Lord Richard: My Lords, the Minister is getting ready for a debate in your Lordships' House tomorrow. Your Lordships have agreed that tomorrow there should be a debate on Iraq. She is dealing with the affairs of Iraq today, and tomorrow she will no doubt tell the House what must be said about the affairs of Iraq.

I regret that I missed the beginning of the speech of the noble Lord, Lord Beloff. I was in a meeting when someone suddenly burst in to tell me that the noble Lord had moved the adjournment of the House. I should have liked to be here to hear the whole of his speech, but I believe that I got the gist of it. I assume that it was much the same point as was made by other speakers on the other side.

It is said that somehow or other this debate is diminished by the fact that the person who is handling it for the Government is my noble friend Lord Whitty rather than "a Foreign Office Minister". With great respect to the Opposition, they cannot get away with that. Those who take that view can wrap it up in all kinds of constitutional terms and play parliamentary games as much as they like, but let us have no illusions about what is going on here. No attack is made on the competence of my noble friend, as I understand it. First, it is agreed that he knows his subject. Secondly, it is agreed that he can speak for the Government because he is a Member of the Government. Thirdly, my noble friend has dealt with Europe for a number of years. Fourthly, I remind the Opposition that it was pointed out to them at the beginning of this Government's life that my noble friend Lord Whitty would be speaking on European affairs in this House. I did not hear any objection to that at the time.
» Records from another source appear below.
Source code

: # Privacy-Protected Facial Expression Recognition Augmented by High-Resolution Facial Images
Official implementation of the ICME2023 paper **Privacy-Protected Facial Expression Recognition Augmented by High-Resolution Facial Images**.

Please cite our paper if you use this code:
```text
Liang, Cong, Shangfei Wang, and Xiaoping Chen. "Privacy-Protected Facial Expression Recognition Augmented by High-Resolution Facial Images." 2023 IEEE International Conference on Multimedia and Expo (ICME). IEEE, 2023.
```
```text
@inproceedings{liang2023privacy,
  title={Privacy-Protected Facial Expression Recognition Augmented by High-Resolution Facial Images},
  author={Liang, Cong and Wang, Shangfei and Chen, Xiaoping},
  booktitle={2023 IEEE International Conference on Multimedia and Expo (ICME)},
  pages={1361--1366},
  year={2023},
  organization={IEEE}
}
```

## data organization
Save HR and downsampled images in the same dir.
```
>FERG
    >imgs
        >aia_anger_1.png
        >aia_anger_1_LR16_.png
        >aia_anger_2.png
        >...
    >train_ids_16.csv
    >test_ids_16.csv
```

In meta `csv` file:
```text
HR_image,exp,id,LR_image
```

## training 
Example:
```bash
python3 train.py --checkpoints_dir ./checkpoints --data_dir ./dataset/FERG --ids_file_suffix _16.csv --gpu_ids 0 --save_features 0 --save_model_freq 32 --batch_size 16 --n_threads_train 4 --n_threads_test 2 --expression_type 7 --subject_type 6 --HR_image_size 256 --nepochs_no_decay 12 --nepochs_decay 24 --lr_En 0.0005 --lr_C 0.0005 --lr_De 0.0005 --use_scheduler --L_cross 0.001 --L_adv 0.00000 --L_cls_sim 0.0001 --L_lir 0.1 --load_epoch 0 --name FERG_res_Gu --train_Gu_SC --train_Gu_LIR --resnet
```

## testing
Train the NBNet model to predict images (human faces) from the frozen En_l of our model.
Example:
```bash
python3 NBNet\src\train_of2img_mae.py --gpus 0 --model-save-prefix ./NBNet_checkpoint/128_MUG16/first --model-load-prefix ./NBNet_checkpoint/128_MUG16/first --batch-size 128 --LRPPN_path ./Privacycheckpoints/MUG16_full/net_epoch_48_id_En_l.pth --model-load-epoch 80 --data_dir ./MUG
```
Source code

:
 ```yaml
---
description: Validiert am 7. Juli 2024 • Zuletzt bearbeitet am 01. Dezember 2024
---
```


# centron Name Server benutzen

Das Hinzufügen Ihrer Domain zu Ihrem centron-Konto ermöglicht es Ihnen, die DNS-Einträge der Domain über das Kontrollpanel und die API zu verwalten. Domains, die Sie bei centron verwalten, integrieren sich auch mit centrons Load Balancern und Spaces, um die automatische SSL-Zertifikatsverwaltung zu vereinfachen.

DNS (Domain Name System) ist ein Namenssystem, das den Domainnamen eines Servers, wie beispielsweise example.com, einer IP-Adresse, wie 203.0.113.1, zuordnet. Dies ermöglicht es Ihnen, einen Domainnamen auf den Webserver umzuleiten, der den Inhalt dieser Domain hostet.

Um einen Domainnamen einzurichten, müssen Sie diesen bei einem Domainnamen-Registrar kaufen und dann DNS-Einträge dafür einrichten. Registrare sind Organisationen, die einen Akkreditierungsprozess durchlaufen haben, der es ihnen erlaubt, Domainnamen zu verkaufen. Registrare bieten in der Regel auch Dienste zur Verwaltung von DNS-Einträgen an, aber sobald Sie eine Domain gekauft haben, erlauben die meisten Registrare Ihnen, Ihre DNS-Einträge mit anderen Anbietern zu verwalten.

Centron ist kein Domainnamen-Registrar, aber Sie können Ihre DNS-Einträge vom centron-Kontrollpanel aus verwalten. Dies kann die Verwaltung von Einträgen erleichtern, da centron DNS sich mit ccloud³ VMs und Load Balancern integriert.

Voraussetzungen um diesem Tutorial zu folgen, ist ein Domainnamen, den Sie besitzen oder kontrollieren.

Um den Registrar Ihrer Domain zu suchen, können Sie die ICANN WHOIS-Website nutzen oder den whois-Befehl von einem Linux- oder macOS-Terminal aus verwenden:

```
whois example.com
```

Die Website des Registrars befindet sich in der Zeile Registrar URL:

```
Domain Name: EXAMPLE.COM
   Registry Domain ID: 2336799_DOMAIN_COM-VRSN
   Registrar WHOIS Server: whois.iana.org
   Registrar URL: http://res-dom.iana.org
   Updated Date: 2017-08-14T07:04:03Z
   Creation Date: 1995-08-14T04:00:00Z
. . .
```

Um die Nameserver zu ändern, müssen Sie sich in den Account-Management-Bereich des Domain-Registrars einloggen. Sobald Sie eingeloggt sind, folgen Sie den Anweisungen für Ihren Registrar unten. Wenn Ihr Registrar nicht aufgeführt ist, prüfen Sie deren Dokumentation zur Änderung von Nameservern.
I am bound to consider the way in which the Opposition used their Whips when on this side of the House. They complain about my noble friend Lord Whitty, but I said very little about the noble Baroness, Lady Trumpington. I am very fond of the noble Baroness, Lady Trumpington. She is a great lady. I have listened to her with enjoyment and respect. When she gets up she commands the attention of the House. Certainly everyone agrees with that. The idea that somehow that was all right but that this is wrong is not an argument that carries much weight.

The Prime Minister was not involved in the Bill in the other place. The Foreign Secretary opened it on Second Reading but took no part in Committee or on Third Reading. He did, however, move the guillotine Motion, so perhaps the noble Lord, Lord Tebbit, will accept that as the position.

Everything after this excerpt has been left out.